This assignment is due Tuesday, March 26, 2023 at 11:59PM Central time.
HW1 had you use a sandbox to exploit a buffer overflow vulnerability and to construct a payload using MetaSploit. In this homework, we will use Ghidra, a tool created by the NSA for analyzing binaries, and LLVM, a compiler framework, to analyze and transform programs. Both are quite common tools used in the security community to conduct a variety of analyses.
While you should read this spec in its entirety, you can find the specific items to turn in by searching for "Turn-in".
Read this assignment document and complete the tasks described. The final deliverable is a zip file containing your written PDF report, your modified crackme (if you patched it), and a copy of your InstrumentFunctions.cpp LLVM pass. There is no length requirement or limit for the report, but I expect this will take 5 pages or fewer (depending on the size of your screenshots where appropriate).
Ensure that your name, VUNetID, and email address appear at the top of each of page.
Ensure that you have two sections to your submission labeled: Task 1 and Task 2.
I strongly recommend the use of LaTeX to complete this (and all) assignments. LaTeX is the lingua franca for scientific communication in computer science — every peer-reviewed publication I have submitted and reviewed has been written in LaTeX. You can use overleaf.com to help you write LaTeX documents. I have also created a template that you can copy, available here.
You can find the starter package at kjl.name/cs8395/hw2-baked.zip. You will find a file called crackme contained in the part-1 directory, and starter code in the part-2 directory.
A Crackme is a toy program that contains a small puzzle to solve. They are training tools for reverse engineering, a critical part of security. "Cracking" the crackme often consists of determining a "flag" or special value that causes the crackme to behave in some desirable way. In this assignment, you will download a crackme and use Ghidra to help determine or circumvent two value checks.
You can download the Crackme for this assignment in the starter package. This is a stripped 32-bit Linux ELF binary. You can run the program in the terminal with ./crackme password1 password2.
Your goal is to either (1) find the correct values of password1 and password2 or (2) to patch the program so that it produces the desired output:
These instructions assume you are continuing to use your Kali VM from HW1. If you are not using a Kali VM, Ghidra works across platforms, but you may have a slightly different version or process for getting it running on your own system.
Ghidra is a powerful binary analysis tool produced by the NSA. It is open source and free to download. If you are using your VM from HW1, you can install it from the command line:
sudo apt install ghidra
When you have installed Ghidra, you can start it by running ghidra on the command line. When it opens, it will prompt you about projects. You can create a new empty project (you can call it hw2 or whatever you like), then click File and click Import File..., then navigate to the HW2 Crackme file provided above. When you open the file, it will prompt you with information it determines about the crackme:
Press OK, then double click the file to open it. It will prompt you to analyze the file; do so with the default options.

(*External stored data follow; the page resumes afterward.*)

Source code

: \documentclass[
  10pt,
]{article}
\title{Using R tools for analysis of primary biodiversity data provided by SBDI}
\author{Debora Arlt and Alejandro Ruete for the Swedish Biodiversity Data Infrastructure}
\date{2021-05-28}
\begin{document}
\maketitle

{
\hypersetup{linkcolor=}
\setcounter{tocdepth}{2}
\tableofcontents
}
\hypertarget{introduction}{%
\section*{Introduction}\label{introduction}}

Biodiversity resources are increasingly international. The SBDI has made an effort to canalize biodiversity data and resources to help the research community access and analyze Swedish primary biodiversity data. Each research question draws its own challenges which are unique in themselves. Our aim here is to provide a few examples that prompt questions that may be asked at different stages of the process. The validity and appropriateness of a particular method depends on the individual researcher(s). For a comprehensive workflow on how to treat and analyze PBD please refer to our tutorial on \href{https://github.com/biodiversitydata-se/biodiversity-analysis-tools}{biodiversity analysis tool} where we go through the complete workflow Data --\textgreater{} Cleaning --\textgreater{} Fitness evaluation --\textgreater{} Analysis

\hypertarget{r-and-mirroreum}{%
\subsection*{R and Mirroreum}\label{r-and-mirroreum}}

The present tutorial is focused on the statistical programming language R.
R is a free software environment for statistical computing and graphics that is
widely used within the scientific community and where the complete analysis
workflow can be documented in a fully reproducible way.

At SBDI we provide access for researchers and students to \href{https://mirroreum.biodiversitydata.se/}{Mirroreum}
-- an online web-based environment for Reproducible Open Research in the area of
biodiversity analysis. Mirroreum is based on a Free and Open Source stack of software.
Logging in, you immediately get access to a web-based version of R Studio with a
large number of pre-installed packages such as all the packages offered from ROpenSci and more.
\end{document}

Once the analysis is complete, you are shown a window with a large amount of assembly code in it. This is the main result of lifting the crackme binary to assembly. The analysis Ghidra conducts makes several pieces of information available for helping to understand how the program works. First, on the left side of the window, you can use the Symbol Tree to navigate to the start of the main function for this program.
Within this view, you can navigate the assembly and decompiled code on the right to see how the program executes. Note that I don't want to give away details of the inner workings of the program (indeed, that is your goal in this HW). Instead, I will provide several hints to help you crack this crackme.
Tools like Ghidra often provide a "Cross reference" feature that lets you see places in the code that refer to the same location. For example, with local_24 described above, you can find it in the disassembly, right click it, go to References, and click "Show references to local_24":
You can also rename such symbols as you figure out what they mean (e.g., "local_24" might better be described as "score"; you don't have to do this, but it may help you keep track of things).
You can extract a control flow graph from each function. From the Graphs menu, click Code Flow and it will generate a graphical representation of the function you are currently analyzing. For main, it looks something like this:
(you'll have to zoom in on your Ghidra to see the details). This graph shows you the instructions that execute, and shows edges where the flow of execution may diverge. For example, in main, there appears to be a branch (specifically, a jz instruction) whose outcome determines whether the function y or z gets called. Note that such graphs are generated only for a single function — function calls do not produce edges but are instead treated as a single instruction.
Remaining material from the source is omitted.